Plenty of requests for this recipe, I won't lie I found it online here and made it pretty much as per the recipe with a few tweaks. Firstly I used Morgans Spiced rum instead of brandy because I like it better and I didn't soak the fruit for more than a day. I don't like boozy fruit that much, who actually does? I think thats part of the reason people don't like Christmas pudding. I also have an ice cream machine so it was super easy for me.

This ice cream was so yummy if I do say so myself and I will be making it again for Christmas inside a baked alaska!
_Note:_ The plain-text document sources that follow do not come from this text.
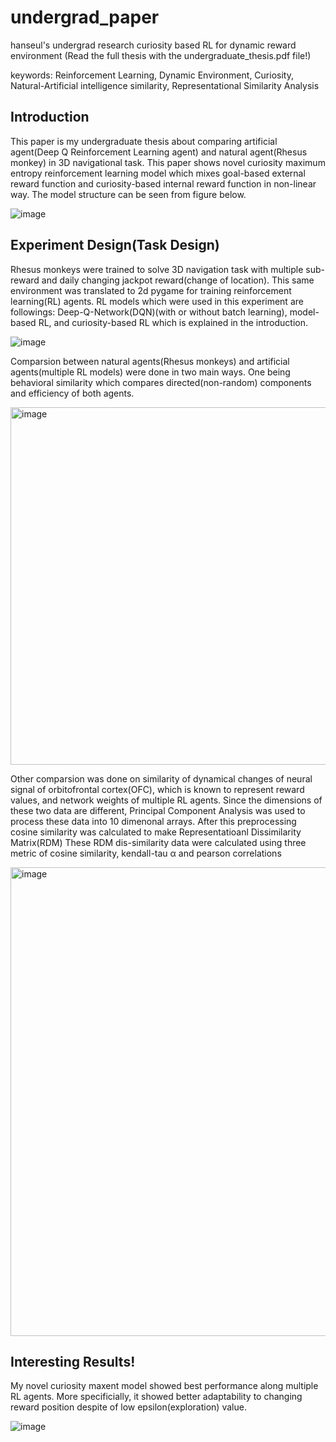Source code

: # undergrad_paper
hanseul's undergrad research curiosity based RL for dynamic reward environment 
(Read the full thesis with the undergraduate_thesis.pdf file!)

keywords: Reinforcement Learning, Dynamic Environment, Curiosity, Natural-Artificial intelligence similarity, Representational Similarity Analysis

## Introduction

  This paper is my undergraduate thesis about comparing artificial agent(Deep Q Reinforcement Learning agent) and natural agent(Rhesus monkey) in 3D navigational task.
This paper shows novel curiosity maximum entropy reinforcement learning model which mixes goal-based external reward function and curiosity-based internal reward function in non-linear way. The model structure can be seen from figure below.

![image](https://github.com/k1seul/undergrad_paper/assets/117340073/347b13db-d070-4b59-bc6a-b37dfcf5da37)

## Experiment Design(Task Design) 

  Rhesus monkeys were trained to solve 3D navigation task with multiple sub-reward and daily changing jackpot reward(change of location). This same environment was translated to 2d pygame for training reinforcement learning(RL) agents.
RL models which were used in this experiment are followings: Deep-Q-Network(DQN)(with or without batch learning), model-based RL, and curiosity-based RL which is explained in the introduction.


![image](https://github.com/k1seul/undergrad_paper/assets/117340073/2d68ff2d-711a-4a54-85cd-427c243d2a7b)

  Comparsion between natural agents(Rhesus monkeys) and artificial agents(multiple RL models) were done in two main ways. One being behavioral similarity which compares directed(non-random) components and efficiency of both agents.

<img width="572" alt="image" src="https://github.com/k1seul/undergrad_paper/assets/117340073/ca212a34-8cf5-47df-92a2-9bd07e88ca2f">

  Other comparsion was done on similarity of dynamical changes of neural signal of orbitofrontal cortex(OFC), which is known to represent reward values, and network weights of multiple RL agents.
Since the dimensions of these two data are different, Principal Component Analysis was used to process these data into 10 dimenonal arrays. After this preprocessing cosine similarity was calculated to make Representatioanl Dissimilarity Matrix(RDM) 
These RDM dis-similarity data were calculated using three metric of cosine similarity, kendall-tau α and pearson correlations

<img width="750" alt="image" src="https://github.com/k1seul/undergrad_paper/assets/117340073/ed250415-0f98-4fef-b926-f25d9c7696d0">

## Interesting Results! 

  My novel curiosity maxent model showed best performance along multiple RL agents. More specificially, it showed better adaptability to changing reward position despite of low epsilon(exploration) value. 

![image](https://github.com/k1seul/undergrad_paper/assets/117340073/3284c922-ba94-4fd1-88f3-f89f0e559aa4)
Wonderful flavours & smells of Christmas, the fragrant spices and texture from the fruit with real cranberries for a burst of liquid in your mouth and the bite from the ginger nut biscuits crushed up and mixed through.  More please!

This made about 1 litre of ice cream in my machine


Ingredients
For the boozy fruit
100g of frozen cranberries
150g Packet of mixed fruit -  is used dried cherries, sultanas and apricots
6tbsp Morgans Spiced Rum
2tbsp Rapadura sugar  (could just be brown sugar as well)


For the Ice cream
2 cinnamon sticks
1/4tsp ground nutmeg
1/2tsp ground ginger
1/4tsp caraway seeds
4 whole cloves
1/4 tsp vanilla extract
600ml double cream
3 egg yolks
100g rapadura sugar (again brown is fine)
Half a pack or so of ginger nut biscuits (not sure how many used so use as many you you see fit!)


Method
For the boozy fruit, pop all the fruit, sugar and rum in to a saucepan and heat & stir for a few minutes until the sugar has dissolved. Leave this to cool, then put in to the fridge for a few hours. I know some people like a strong rum flavour and you can leave it for days or weeks and I don't and I left mine half a day which was just fine with me.

Separately prep the ice cream by placing all the spices in a saucepan and heating for a couple of minutes to release the aroma. Add the cream and vanilla and stir with a wooden spoon, bring it to the boil but not too quickly and watch the cream doesn't stick to the pot.
In a separate bowl whisk the egg yolks and sugar then pour the hot cream in to the eggs. Whisk together a minute then pour back in to the saucepan and place on the heat for 5-10 minutes.  Stirring with a wooden spoon, it will thicken a little and is ready when your spoon is coated.

Allow the cream to cool then place in a container in the fridge until its chilled. Around 4 or 5 hours.

Once ready to make the ice cream take the chilled cream mix and push it through a sieve so you don't get any of the spices in your ice cream. Place the sieved cream in your freezing cold and I mean its been chilling for at least 48 hours, ice cream cold box and pop in the machine. It should only take 30 minutes until its smooth creamy ice cream. Those of you without a machine, sorry its slightly more time consuming, you need to keep it in a cold box in the freezer and take it out to stir every hour to ward off those ice crystals until it reaches ice cream consistency.

For me, once I had ice cream I folded through some crushed ginger nut cookies. I strained the boozy fruit and folded that in as well. I didn't want the fruit or cookies to break up any more which is why I chose to fold them in at the end after the machine had mixed the ice cream. Then everything goes in a container in the freezer till it was ready to serve it. Voila!

I served my with warm homemade custard on the side.




2 comments:

Nick P said...

This was rock star. Dish of the day!

Kavey said...

Beautiful! Looks lovely served in those cute glass bowls too.

I make a Christmas pudding ice cream too but I cheat and take some ready-made Christmas pudding, cube it into small pieces, soak them in brandy and then mix into vanilla custard whilst churning... it's very good and insultingly easy.

Your version does look far more glam, though!